Andreasen and Kotler, (2008) suggest three levels of product features. They are: Core, Tangible, and Augmented (Refer to appendix 1).

Core Product. What is the core benefit your product offers?. Customers who purchase a camera are buying more than just a camera they are purchasing memories. For Apple core product is its brand.

Actual Product: All cameras capture memories. The aim is to ensure that your potential customers purchase your one. The strategy at this level involves organisations branding, adding features and benefits to ensure that their product offers a differential advantage from their competitors. These are tangible. IPhone come with a beautiful packing. Apple made iTunes the activation agent for the IPhone, thus making customers familiar with its product.

Augmented product: What additional non-tangible benefits can you offer? Competition at this level is based around after sales service, warranties, delivery and so on. John Lewis a retail departmental store offers free five year guarantee on purchases of their Television sets, this gives their `customers the additional benefit of ‘piece of mind’ over the five years should their purchase develop a fault. Apple has setup a Genius bar and offers warranty for the product. This helps its customers to have confidence in the brand thus enables them to buy their product.

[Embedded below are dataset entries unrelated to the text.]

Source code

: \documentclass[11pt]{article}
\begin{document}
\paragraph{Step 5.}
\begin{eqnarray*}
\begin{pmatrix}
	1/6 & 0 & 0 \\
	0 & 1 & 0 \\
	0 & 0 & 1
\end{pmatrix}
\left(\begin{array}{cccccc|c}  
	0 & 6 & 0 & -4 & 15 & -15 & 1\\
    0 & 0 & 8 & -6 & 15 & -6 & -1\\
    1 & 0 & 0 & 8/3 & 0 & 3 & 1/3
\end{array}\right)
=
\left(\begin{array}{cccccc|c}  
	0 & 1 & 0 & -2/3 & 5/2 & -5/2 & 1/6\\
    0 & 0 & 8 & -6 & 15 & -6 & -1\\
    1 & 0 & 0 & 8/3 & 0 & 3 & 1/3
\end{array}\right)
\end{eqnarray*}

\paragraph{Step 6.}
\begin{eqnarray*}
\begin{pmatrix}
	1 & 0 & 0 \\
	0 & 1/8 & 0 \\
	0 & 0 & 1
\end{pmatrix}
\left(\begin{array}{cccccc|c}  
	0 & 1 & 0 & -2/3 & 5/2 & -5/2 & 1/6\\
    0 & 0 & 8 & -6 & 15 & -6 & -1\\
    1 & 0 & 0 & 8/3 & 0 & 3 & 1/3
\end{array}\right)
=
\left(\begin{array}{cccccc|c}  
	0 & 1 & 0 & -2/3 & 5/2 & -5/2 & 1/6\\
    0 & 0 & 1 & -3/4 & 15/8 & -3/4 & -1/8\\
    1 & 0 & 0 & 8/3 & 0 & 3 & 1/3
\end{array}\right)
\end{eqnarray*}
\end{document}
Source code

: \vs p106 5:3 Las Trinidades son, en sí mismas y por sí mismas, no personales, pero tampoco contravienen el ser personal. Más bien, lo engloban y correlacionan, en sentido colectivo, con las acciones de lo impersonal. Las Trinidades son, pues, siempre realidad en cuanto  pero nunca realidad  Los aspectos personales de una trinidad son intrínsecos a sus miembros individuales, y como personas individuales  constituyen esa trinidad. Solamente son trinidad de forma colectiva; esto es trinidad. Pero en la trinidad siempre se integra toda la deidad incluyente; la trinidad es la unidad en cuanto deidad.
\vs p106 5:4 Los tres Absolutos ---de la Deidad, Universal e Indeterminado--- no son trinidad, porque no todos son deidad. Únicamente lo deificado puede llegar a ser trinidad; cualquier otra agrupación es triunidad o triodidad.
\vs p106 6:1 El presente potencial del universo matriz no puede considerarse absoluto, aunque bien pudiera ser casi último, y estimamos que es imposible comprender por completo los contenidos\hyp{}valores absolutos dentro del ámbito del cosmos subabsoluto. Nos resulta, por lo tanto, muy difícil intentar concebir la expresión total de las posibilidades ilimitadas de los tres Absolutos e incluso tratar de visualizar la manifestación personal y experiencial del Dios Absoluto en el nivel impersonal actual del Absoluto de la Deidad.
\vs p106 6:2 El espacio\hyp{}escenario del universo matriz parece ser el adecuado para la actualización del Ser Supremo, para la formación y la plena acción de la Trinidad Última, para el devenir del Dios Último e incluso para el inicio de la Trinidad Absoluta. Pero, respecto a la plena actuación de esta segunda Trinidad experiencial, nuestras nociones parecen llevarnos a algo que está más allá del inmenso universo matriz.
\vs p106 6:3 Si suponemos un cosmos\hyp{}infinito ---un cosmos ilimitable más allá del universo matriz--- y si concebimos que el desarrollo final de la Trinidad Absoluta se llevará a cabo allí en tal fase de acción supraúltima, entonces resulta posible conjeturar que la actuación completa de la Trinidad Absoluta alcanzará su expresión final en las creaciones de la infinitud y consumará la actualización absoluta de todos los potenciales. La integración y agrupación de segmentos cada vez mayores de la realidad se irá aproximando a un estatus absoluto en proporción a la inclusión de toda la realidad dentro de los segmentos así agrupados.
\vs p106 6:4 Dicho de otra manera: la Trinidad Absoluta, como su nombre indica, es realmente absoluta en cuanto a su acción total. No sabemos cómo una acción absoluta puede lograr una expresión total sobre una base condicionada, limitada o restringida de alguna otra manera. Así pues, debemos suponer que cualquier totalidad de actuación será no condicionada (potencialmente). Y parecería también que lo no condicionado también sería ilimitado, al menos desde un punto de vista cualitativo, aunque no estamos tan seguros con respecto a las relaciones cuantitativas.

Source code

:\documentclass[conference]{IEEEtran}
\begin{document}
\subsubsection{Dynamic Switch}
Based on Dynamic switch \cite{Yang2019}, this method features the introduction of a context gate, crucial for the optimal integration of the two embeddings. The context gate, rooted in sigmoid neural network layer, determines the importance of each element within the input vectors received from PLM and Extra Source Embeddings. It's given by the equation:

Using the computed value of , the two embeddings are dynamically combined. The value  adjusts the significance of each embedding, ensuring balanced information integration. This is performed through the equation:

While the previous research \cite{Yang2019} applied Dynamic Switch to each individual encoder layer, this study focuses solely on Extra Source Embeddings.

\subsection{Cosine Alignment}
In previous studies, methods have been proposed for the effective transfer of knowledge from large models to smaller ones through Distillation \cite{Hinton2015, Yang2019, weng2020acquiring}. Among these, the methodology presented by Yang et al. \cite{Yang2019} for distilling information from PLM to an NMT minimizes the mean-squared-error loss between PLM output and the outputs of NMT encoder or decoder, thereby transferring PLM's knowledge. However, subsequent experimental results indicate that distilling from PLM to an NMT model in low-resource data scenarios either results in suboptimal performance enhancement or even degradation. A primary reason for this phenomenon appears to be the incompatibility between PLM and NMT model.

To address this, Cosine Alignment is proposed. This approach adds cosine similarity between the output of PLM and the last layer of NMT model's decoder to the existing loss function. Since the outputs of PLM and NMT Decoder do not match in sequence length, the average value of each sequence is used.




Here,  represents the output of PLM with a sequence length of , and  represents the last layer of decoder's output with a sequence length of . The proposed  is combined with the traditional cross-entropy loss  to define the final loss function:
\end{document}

Apple took care that its product not reaching the decline stage. When 2G seemed to reach decline stage it came forward with 3G and it continued till 4G.Each time it kept on increasing the price which benefited the company.

Competitor Actions:

Brand attitude also depends on competitor actions. A downturn in Hewlett-Packard’s attitude occurred during two quarters in which Canon ran some hard-hitting comparison advertising about Hewlett-Packard’s printers, the most visible Hewlett-Packard product with respect to advertising exposure. More dramatic was the impact of Windows 95. A product intended to neutralize Apple’s “user-friendly” comparative advantage, on Apple’s brand attitude. For the first quarter of 1994 (when Techtel respondents, some of whom were beta version testers, first began to provide opinions about Windows 95) to the fourth quarter of 1997, we find a very strong negative interrelationship (i.e., a correlation of -.95) between the attitudes toward Apple and toward Windows 95.


Brand is all-important. Apple is one of the most established and healthy IT brands in the World, and has a very loyal set of enthusiastic customers that advocate the brand. Such a powerful loyalty means that Ample not only recruits new customers, it retains them i.e. they come back for more products and services from Apple, and the company also has the opportunity to extend new products to them Apple is definitely perceived as a premium brand from the customer’s perspective. But in case of Iphone4, Apple lost reputation from its customers. It felt in a race for cannibalizing their own products and tried to skim off the profits. Even it tried to repair its lost reputation from the customers it was not acceptable from such highly perceived company. Customers expect high valued products from Apple they might take all possible measures to care about its next product. Else, they may fall behind by miles in this market competition.


Brassington, F., & Pettitt, S. (2007). Essentials of Marketing. Essex: Prentice Hall.

Dibb, S., Simkin, L., Pride, w. M., & Ferrell, O. C. (2006). Marketing Concepts and Strategies (5th ed.). London: Houghton Mifflin.

Fill, C. (2007). Communications: Contexts, Strategies and Applications. London: Financial Times Press.

Johnson, G., & Scholes, K. (2008). Exploring Corporate Strategy: Text and Cases. London: Prentice-Hall.

Kotler, P., & Armstrong, G. (2006). Principles of marketing. New Jersey: Pearson Education Inc.